This resonates with me so much and I see I jotted down some notes about it before. Re-reading the posts involved, and some others, has set me thinking again. Some significant bookmarks I want to keep to hand:
1) Jon Udell, 2001, on the web:
an environment in which everyone can produce as well as consume web content. The web began in this state of grace, soon fell from it, and has recently been trying to find its way back. It's been a hard road, frankly.
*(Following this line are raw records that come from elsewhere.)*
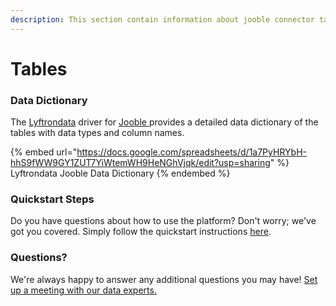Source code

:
 ```yaml
---
description: This section contain information about jooble connector tables information
---
```


# Tables

### Data Dictionary

The [Lyftrondata](https://www.lyftrondata.com/) driver for [Jooble](https://www.lyftrondata.com/integration/jooble/)[ ](https://www.lyftrondata.com/integration/jooble/)provides a detailed data dictionary of the tables with data types and column names.

{% embed url="https://docs.google.com/spreadsheets/d/1a7PyHRYbH-hhS9fWW9GY1ZUT7YiWtemWH9HeNGhVjqk/edit?usp=sharing" %}
Lyftrondata Jooble Data Dictionary
{% endembed %}

### Quickstart Steps

Do you have questions about how to use the platform? Don't worry; we've got you covered. Simply follow the quickstart instructions [here](../../../../quickstart-steps.md).

### Questions? <a href="#questions" id="questions"></a>

We're always happy to answer any additional questions you may have! [Set up a meeting with our data experts.](https://www.lyftrondata.com/book-a-meeting/)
That's both beautiful and true.
2) From the same:
There's one talent common to all these creative disciplines: storytelling. We are, as a species, hardwired not only for language but for narrative. A story is, you might say, an evolutionary mechanism designed to focus the attention of a group. Sometimes the point is to entertain, sometimes to teach, often both. The power of narrative, whatever its purpose, flows from a deep human need to identify with a group, and above all to find out what happens next. … It all boils down to just three things: a storyteller, an audience, and a venue.3) Dave Winer, 2002, discussing an Instant Outliner:
(…) narrating your work is the way to go.4) This is Jon Udell, back in April 2004, The participant/narrator: owning the role, writing about the "XML-Deviant column at O'Reilly's XML.com … which began in January 2000, [and] would have been called a blog had the term been more current then":
For people who lack the time to closely monitor activity in some area, these bulletins are a way to keep a finger on the pulse. For the participant/narrator, they're a way to build personal brand and -- perhaps -- influence the agenda. It's been clear to me for a long time that the participant/narrator, armed with easy-to-use Web publishing technology (aka blog tools), will be a key player on every professional and civic team.And:
Now that the hype about political blogs has died down, it's clear that this is the real deal: a grassroots effort to connect a political process to itself, to its constituency, and to the outside world. No fanfare, just steady and reliable information flow. Every team can benefit from this approach. By narrating the work, as Dave Winer once put it, we clarify the work. There can be more than [one] narrator, but it makes sense to have one team member own the primary role just as other members own other roles.5) Jon Udell, July 2007, Beautiful code, expert minds, discussing a book where coders narrate their work ("Although this is a book by programmers and for programmers, the method of narrating the work process is, in principle, much more widely applicable"):
Access to expert minds is just inherently valuable. We’re entering an era in which we’ll be able to access many more — and many different kinds of — expert minds. I’m looking forward to it.6) All this was set going again by Dave Winer's fine post yesterday, Narrate Your Work, "a big part of the future Rebooted News system, imho":
I clicked on the page of NYT editorial people on Twitter that I keep and I saw something very different, and this is the point of this story. I saw a news organization at work. Careful to say what they do and don't know. Informing each other on experience with similar stories in the past. Whether they were all reading all of the others' posts, I don't know. They were reading and passing on reports from other Twitter users, even those that didn't work at the Times. They were coordinating the work of a larger community than just people who work at the Times. … real reporters dealing with a true breaking story not just a simulation of a breaking story, let their hair down and share everything they know with the world. This is the impulse of news …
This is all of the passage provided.